So the return codes shown e.g. in the Swagger reference should be interpreted with caution, that the right API procedure was called, otherwise their meaning may be somewhat different.

Thanks a lot, Sergiy!

I confirm that the V2 API is working just fine! I am now able to export the data.

For R users: This is how I am exporting the data from R calling API V2:

`

#First define the url

apiGenerate <- sprintf("%s/api/v2/export/", sserver) #sserver is my server

#Then start export file creation

response_generate = POST(apiGenerate,
                         authenticate(ssuser, sspassword), #this are my suso API credentials
                         body =   list(ExportType= "STATA"
                                       QuestionnaireId	 = quid, #this is the questionnaire ID
                                       InterviewStatus = interview_status
                         ),
                         encode = "json"
)

#get the links of files generated in the server
Myjson <- tempfile(fileext = ".json")

links_processes = GET(apiGenerate, 
                    authenticate(ssuser, sspassword),
                    query = list(exportType= ex_format,
                                 questionnaireIdentity = quid,
                                 interviewStatus = interview_status
                    ),
                    write_disk(Myjson, overwrite = T)
)

#finally, select the _export process ID_ to export the file:

#/api/v2/export/{id}/file

I hope this is useful to someone.

Andres

1 Like

@andresarau , I am not sure I fully understand the R-code that you’ve posted, but here is a rough chart of what is expected.


I am not seeing a delay line in your code, so I think you are making a mistake of hoping you will be the only user of the server and that it will produce the output immediately.

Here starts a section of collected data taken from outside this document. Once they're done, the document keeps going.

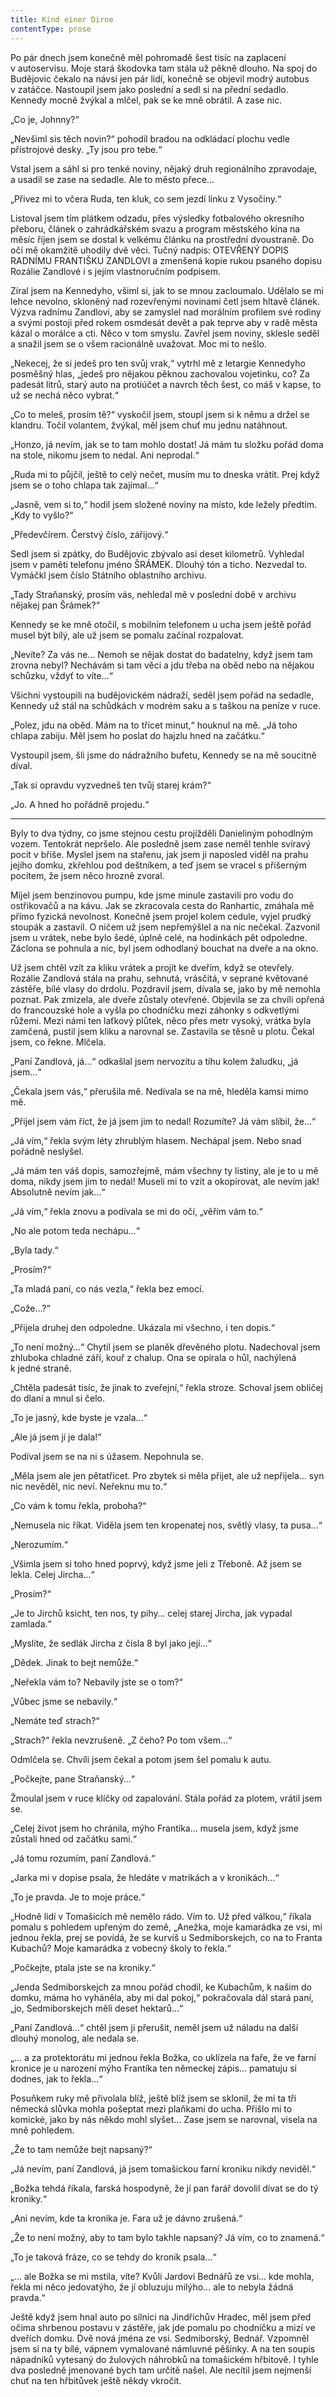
 ```yaml
---
title: Kind einer Dirne
contentType: prose
---
```


  

Po pár dnech jsem konečně měl pohromadě šest tisíc na zaplacení v autoservisu. Moje stará škodovka tam stála už pěkně dlouho. Na spoj do Budějovic čekalo na návsi jen pár lidí, konečně se objevil modrý auto­bus v zatáčce. Nastoupil jsem jako poslední a sedl si na přední sedadlo. Kennedy mocně žvýkal a mlčel, pak se ke mně obrátil. A zase nic.

„Co je, Johnny?“

„Nevšiml sis těch novin?“ pohodil bradou na odkládací plochu vedle přístrojové desky. „Ty jsou pro tebe.“

Vstal jsem a sáhl si pro tenké noviny, nějaký druh regionálního zpravodaje, a usadil se zase na sedadle. Ale to město přece…

„Přivez mi to včera Ruda, ten kluk, co sem jezdí linku z Vyso­činy.“

Listoval jsem tím plátkem odzadu, přes výsledky fotbalového okresního přeboru, článek o zahrádkářském svazu a program městského kina na měsíc říjen jsem se dostal k velkému článku na prostřední dvoustraně. Do očí mě okamžitě uhodily dvě věci. Tučný nadpis: OTEVŘENÝ DOPIS RADNÍMU FRANTIŠKU ZANDLOVI a zmen­šená kopie rukou psaného dopisu Rozálie Zandlové i s jejím vlastnoručním podpisem.

Zíral jsem na Kennedyho, všiml si, jak to se mnou zacloumalo. Udělalo se mi lehce nevolno, skloněný nad rozevřenými novinami četl jsem hltavě článek. Výzva radnímu Zandlovi, aby se zamyslel nad morálním profilem své rodiny a svými postoji před rokem osmdesát devět a pak teprve aby v radě města kázal o morálce a cti. Něco v tom smyslu. Zavřel jsem noviny, sklesle seděl a snažil jsem se o všem racionálně uvažovat. Moc mi to nešlo.

„Nekecej, že si jedeš pro ten svůj vrak,“ vytrhl mě z letargie Kennedyho posměšný hlas, „jedeš pro nějakou pěknou zachovalou vojetinku, co? Za padesát litrů, starý auto na protiúčet a navrch těch šest, co máš v kapse, to už se nechá něco vybrat.“

„Co to meleš, prosím tě?“ vyskočil jsem, stoupl jsem si k němu a držel se klandru. Točil volantem, žvýkal, měl jsem chuť mu jednu natáhnout.

„Honzo, já nevím, jak se to tam mohlo dostat! Já mám tu složku pořád doma na stole, nikomu jsem to nedal. Ani neprodal.“

„Ruda mi to půjčil, ještě to celý nečet, musím mu to dneska vrátit. Prej když jsem se o toho chlapa tak zajímal…“

„Jasně, vem si to,“ hodil jsem složené noviny na místo, kde ležely předtím. „Kdy to vyšlo?“

„Předevčírem. Čerstvý číslo, zářijový.“

Sedl jsem si zpátky, do Budějovic zbývalo asi deset kilometrů. Vyhledal jsem v paměti telefonu jméno ŠRÁMEK. Dlouhý tón a ticho. Nezvedal to. Vymáčkl jsem číslo Státního oblastního archivu.

„Tady Straňanský, prosím vás, nehledal mě v poslední době v archivu nějakej pan Šrámek?“

Kennedy se ke mně otočil, s mobilním telefonem u ucha jsem ještě pořád musel být bílý, ale už jsem se pomalu začínal rozpa­lovat.

„Nevíte? Za vás ne… Nemoh se nějak dostat do badatelny, když jsem tam zrovna nebyl? Nechávám si tam věci a jdu třeba na oběd nebo na nějakou schůzku, vždyť to víte…“

Všichni vystoupili na budějovickém nádraží, seděl jsem pořád na sedadle, Kennedy už stál na schůdkách v modrém saku a s taškou na peníze v ruce.

„Polez, jdu na oběd. Mám na to třicet minut,“ houknul na mě. „Já toho chlapa zabiju. Měl jsem ho poslat do hajzlu hned na začátku.“

Vystoupil jsem, šli jsme do nádražního bufetu, Kennedy se na mě soucitně díval.

„Tak si opravdu vyzvedneš ten tvůj starej krám?“

„Jo. A hned ho pořádně projedu.“

* * *

  

Byly to dva týdny, co jsme stejnou cestu projížděli Danieliným pohodlným vozem. Tentokrát nepršelo. Ale posledně jsem zase neměl tenhle svíravý pocit v břiše. Myslel jsem na stařenu, jak jsem ji naposled viděl na prahu jejího domku, zkřehlou pod deštníkem, a teď jsem se vracel s příšerným pocitem, že jsem něco hrozně zvoral.

Míjel jsem benzinovou pumpu, kde jsme minule zastavili pro vodu do ostřikovačů a na kávu. Jak se zkracovala cesta do Ranhartic, zmáhala mě přímo fyzická nevolnost. Konečně jsem projel kolem cedule, vyjel prudký stoupák a zastavil. O ničem už jsem nepřemýšlel a na nic nečekal. Zazvonil jsem u vrátek, nebe bylo šedé, úplně celé, na hodinkách pět odpoledne. Záclona se pohnula a nic, byl jsem odhodlaný bouchat na dveře a na okno.

Už jsem chtěl vzít za kliku vrátek a projít ke dveřím, když se otevřely. Rozálie Zandlová stála na prahu, sehnutá, vrásčitá, v se­p­rané květované zástěře, bílé vlasy do drdolu. Pozdravil jsem, dívala se, jako by mě nemohla poznat. Pak zmizela, ale dveře zůstaly otevřené. Objevila se za chvíli opřená do francouzské hole a vyšla po chodníčku mezi záhonky s odkvetlými růžemi. Mezi námi ten laťkový plůtek, něco přes metr vysoký, vrátka byla zamčená, pustil jsem kliku a narovnal se. Zastavila se těsně u plotu. Čekal jsem, co řekne. Mlčela.

„Paní Zandlová, já…“ odkašlal jsem nervozitu a tíhu kolem ža­ludku, „já jsem…“

„Čekala jsem vás,“ přerušila mě. Nedívala se na mě, hleděla kamsi mimo mě.

„Přijel jsem vám říct, že já jsem jim to nedal! Rozumíte? Já vám slíbil, že…“

„Já vím,“ řekla svým léty zhrublým hlasem. Nechápal jsem. Nebo snad pořádně neslyšel.

„Já mám ten váš dopis, samozřejmě, mám všechny ty listiny, ale je to u mě doma, nikdy jsem jim to nedal! Museli mi to vzít a okopírovat, ale nevím jak! Absolutně nevím jak…“

„Já vím,“ řekla znovu a podívala se mi do očí, „věřím vám to.“

„No ale potom teda nechápu…“

„Byla tady.“

„Prosím?“

„Ta mladá paní, co nás vezla,“ řekla bez emocí.

„Cože…?“

„Přijela druhej den odpoledne. Ukázala mi všechno, i ten dopis.“

„To není možný…“ Chytil jsem se planěk dřevěného plotu. Nade­choval jsem zhluboka chladné září, kouř z chalup. Ona se opírala o hůl, nachýlená k jedné straně.

„Chtěla padesát tisíc, že jinak to zveřejní,“ řekla stroze. Schoval jsem obličej do dlaní a mnul si čelo.

„To je jasný, kde byste je vzala…“

„Ale já jsem jí je dala!“

Podíval jsem se na ni s úžasem. Nepohnula se.

„Měla jsem ale jen pětatřicet. Pro zbytek si měla přijet, ale už nepřijela… syn nic nevěděl, nic neví. Neřeknu mu to.“

„Co vám k tomu řekla, proboha?“

„Nemusela nic říkat. Viděla jsem ten kropenatej nos, světlý vlasy, ta pusa…“

„Nerozumím.“

„Všimla jsem si toho hned poprvý, když jsme jeli z Třeboně. Až jsem se lekla. Celej Jircha…“

„Prosím?“

„Je to Jirchů ksicht, ten nos, ty pihy… celej starej Jircha, jak vypadal zamlada.“

„Myslíte, že sedlák Jircha z čísla 8 byl jako její…“

„Dědek. Jinak to bejt nemůže.“

„Neřekla vám to? Nebavily jste se o tom?“

„Vůbec jsme se nebavily.“

„Nemáte teď strach?“

„Strach?“ řekla nevzrušeně. „Z čeho? Po tom všem…“

Odmlčela se. Chvíli jsem čekal a potom jsem šel pomalu k autu.

„Počkejte, pane Straňanský…“

Žmoulal jsem v ruce klíčky od zapalování. Stála pořád za plotem, vrátil jsem se.

„Celej život jsem ho chránila, mýho Frantíka… musela jsem, když jsme zůstali hned od začátku sami.“

„Já tomu rozumím, paní Zandlová.“

„Jarka mi v dopise psala, že hledáte v matrikách a v kronikách…“

„To je pravda. Je to moje práce.“

„Hodně lidí v Tomašicích mě nemělo rádo. Vím to. Už před válkou,“ říkala pomalu s pohledem upřeným do země, „Anežka, moje kamarádka ze vsi, mi jednou řekla, prej se povídá, že se kurvíš u Sedmiborskejch, co na to Franta Kubachů? Moje kamarádka z vobec­ný školy to řekla.“

„Počkejte, ptala jste se na kroniky.“

„Jenda Sedmiborskejch za mnou pořád chodil, ke Kubachům, k našim do domku, máma ho vyháněla, aby mi dal pokoj,“ pokračovala dál stará paní, „jo, Sedmiborskejch měli deset hektarů…“

„Paní Zandlová…“ chtěl jsem ji přerušit, neměl jsem už náladu na další dlouhý monolog, ale nedala se.

„… a za protektorátu mi jednou řekla Božka, co uklízela na faře, že ve farní kronice je u narození mýho Frantíka ten německej zápis… pamatuju si dodnes, jak to řekla…“

Posuňkem ruky mě přivolala blíž, ještě blíž jsem se sklonil, že mi ta tři německá slůvka mohla pošeptat mezi plaňkami do ucha. Přišlo mi to komické, jako by nás někdo mohl slyšet… Zase jsem se narovnal, visela na mně pohledem.

„Že to tam nemůže bejt napsaný?“

„Já nevím, paní Zandlová, já jsem tomašickou farní kroniku nikdy neviděl.“

„Božka tehdá říkala, farská hospodyně, že jí pan farář dovolil dívat se do tý kroniky.“

„Ani nevím, kde ta kronika je. Fara už je dávno zrušená.“

„Že to není možný, aby to tam bylo takhle napsaný? Já vím, co to znamená.“

„To je taková fráze, co se tehdy do kronik psala…“

„… ale Božka se mi mstila, víte? Kvůli Jardovi Bednářů ze vsi… kde mohla, řekla mi něco jedovatýho, že jí obluzuju milýho… ale to nebyla žádná pravda.“

Ještě když jsem hnal auto po silnici na Jindřichův Hradec, měl jsem před očima shrbenou postavu v zástěře, jak jde pomalu po chodníčku a mizí ve dveřích domku. Dvě nová jména ze vsi. Sedmiborský, Bednář. Vzpomněl jsem si na ty bílé, vápnem vymalované námluvné pěšinky. A na ten soupis nápadníků vytesaný do žulových náhrobků na tomašickém hřbitově. I tyhle dva posledně jmenované bych tam určitě našel. Ale necítil jsem nejmenší chuť na ten hřbitůvek ještě někdy vkročit.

Both are unlikely. It is much more likely that you post a job request, and then will have to wait periodically polling the status.

@sergiy, you’re right I did not include the delay line. The reason is that my example was inteded to be informative to other R users. However, I have included 5 second delay in the function that exports the data in my local workflow.

The diagram you shared is very useful and clear. Thanks

@andresarau,

I equally don’t see that you are using the JobID to verify it’s readiness status. Since you are not using the ‘response_generate’, you probably pick ‘some’ export, (perhaps satisfying the format, questionnaire and status), but not the one that was generated as a result of your POST method.

Again, this could be my lack of experience with R, or your incomplete code posted. If anyone more professional with R can look at or run the above posted code to confirm, please step in.

@sergiy ,

See the full code below:

1. Define API

apiGenerate <- sprintf("%s/api/v2/export/", sserver)

2. Generate file in the server

response_generate = POST(apiGenerate, authenticate(ssuser, sspassword), body = list(ExportType= ex_format, QuestionnaireId = quid, InterviewStatus = interview_status ), encode = "json" )

Wait 5 seconds
Sys.sleep(5)

3. Get the links and JobIDs generated in the system

#get the links of all files generated in the system
Myjson <- tempfile(fileext = ".json")

response_link = GET(apiGenerate, 
                    authenticate(ssuser, sspassword),
                    query = list(exportType= ex_format,
                                 questionnaireIdentity = quid,
                                 interviewStatus = interview_status
                    ),
                    write_disk(Myjson, overwrite = T)
)

3.1 arrange link by date so the latest file generated is exported (I am still working on this part to improve the syntax but this is the part where I verify that I am getting the latest file. I know that I can work with the jobID but I am still working on the code)

#arrange the links by date
response_json_link <- jsonlite::fromJSON(Myjson) %>%
  mutate(CompleteDate = str_replace(CompleteDate,"T", " "),
         CompleteDate = str_remove(CompleteDate, "\\.[^.]*$"),
         CompleteDate = lubridate::ymd_hms(CompleteDate)) %>%
  arrange(desc(CompleteDate))


#get the latest link
apiExport = response_json_link$Links$Download[1]

4. Export the data

response_export <- GET(apiExport, authenticate(ssuser, sspassword), user_agent(“andres.arau@outlook.com”))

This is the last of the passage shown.